- Genre: Sketch comedy
- Written by: Magda Szubanski Jane Turner Gina Riley
- Starring: Magda Szubanski Jane Turner Gina Riley
- Country of origin: Australia
- Original language: English
- No. of seasons: 1
- No. of episodes: 9

Production
- Production locations: Melbourne, Victoria, Australia
- Production company: Artist Services

Original release
- Network: Seven Network
- Release: 13 October 1994 – 8 September 1995

= Big Girl's Blouse =

Big Girl's Blouse is an Australian sketch comedy program that was produced by Steve Vizard and Andrew Knight's Artist Services and broadcast in 1994-5 on the Seven Network. It was written and performed by Gina Riley, Jane Turner and Magda Szubanski. Early versions of the trio's Kath & Kim characters, Kath, Kim and Sharon, appeared for the first time in the show, in several sketches based around Kim's wedding.

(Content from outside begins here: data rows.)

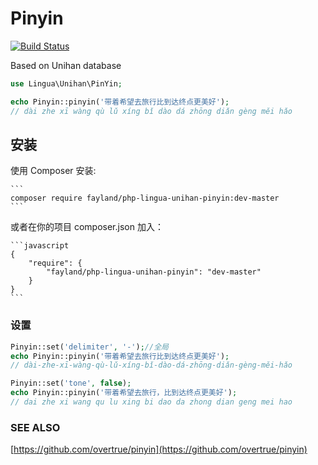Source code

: Pinyin
======

[![Build Status](https://travis-ci.org/fayland/php-lingua-unihan-pinyin.svg?branch=master)](https://travis-ci.org/fayland/php-lingua-unihan-pinyin)

Based on Unihan database

```php
use Lingua\Unihan\PinYin;

echo Pinyin::pinyin('带着希望去旅行比到达终点更美好');
// dài zhe xī wàng qù lǔ xíng bǐ dào dá zhōng diǎn gèng měi hǎo
```

## 安装

使用 Composer 安装:

    ```
    composer require fayland/php-lingua-unihan-pinyin:dev-master
    ```

或者在你的项目 composer.json 加入：

    ```javascript
    {
        "require": {
            "fayland/php-lingua-unihan-pinyin": "dev-master"
        }
    }
    ```

### 设置

```php
Pinyin::set('delimiter', '-');//全局
echo Pinyin::pinyin('带着希望去旅行比到达终点更美好');
// dài-zhe-xī-wàng-qù-lǔ-xíng-bǐ-dào-dá-zhōng-diǎn-gèng-měi-hǎo
```

```php
Pinyin::set('tone', false);
echo Pinyin::pinyin('带着希望去旅行，比到达终点更美好');
// dai zhe xi wang qu lu xing bi dao da zhong dian geng mei hao
```

### SEE ALSO

[https://github.com/overtrue/pinyin](https://github.com/overtrue/pinyin)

The phrase "Big Girl's Blouse" is a British English idiom meaning "ineffectual or weak, someone failing to show masculine strength or determination." Originally titled Fast Women, Big Girl's Blouse was the second of three sketch shows featuring Riley, Turner and Szubanski, following Fast Forward and followed by Something Stupid.

The show began as a one-hour special, screened in October 1994. Critics lauded it (Ross Warneke in the Melbourne Age described it as 'crackerjack entertainment - pacy, fresh and wickedly funny'). Its commercial success inspired the Seven Network to commission a series, announced in January 1995. While the series was, like the original special, a critical success it was taken off air in April 1995 after three episodes had been screened as it was rating poorly against the drama ER. In May, it was announced that the show had been shortlisted for a comedy award at the Rose d'Or in Montreaux. The remaining episodes were shown packaged as one-hour programs.

==Reruns ==
In Australia, the show periodically aired on The Comedy Channel. In America it occasionally appears on the Sundance Channel. Many of the sketches are still available on YouTube.

==DVD release ==
The show was released in its entirety by Shock DVD in Australia on 17 October 2003.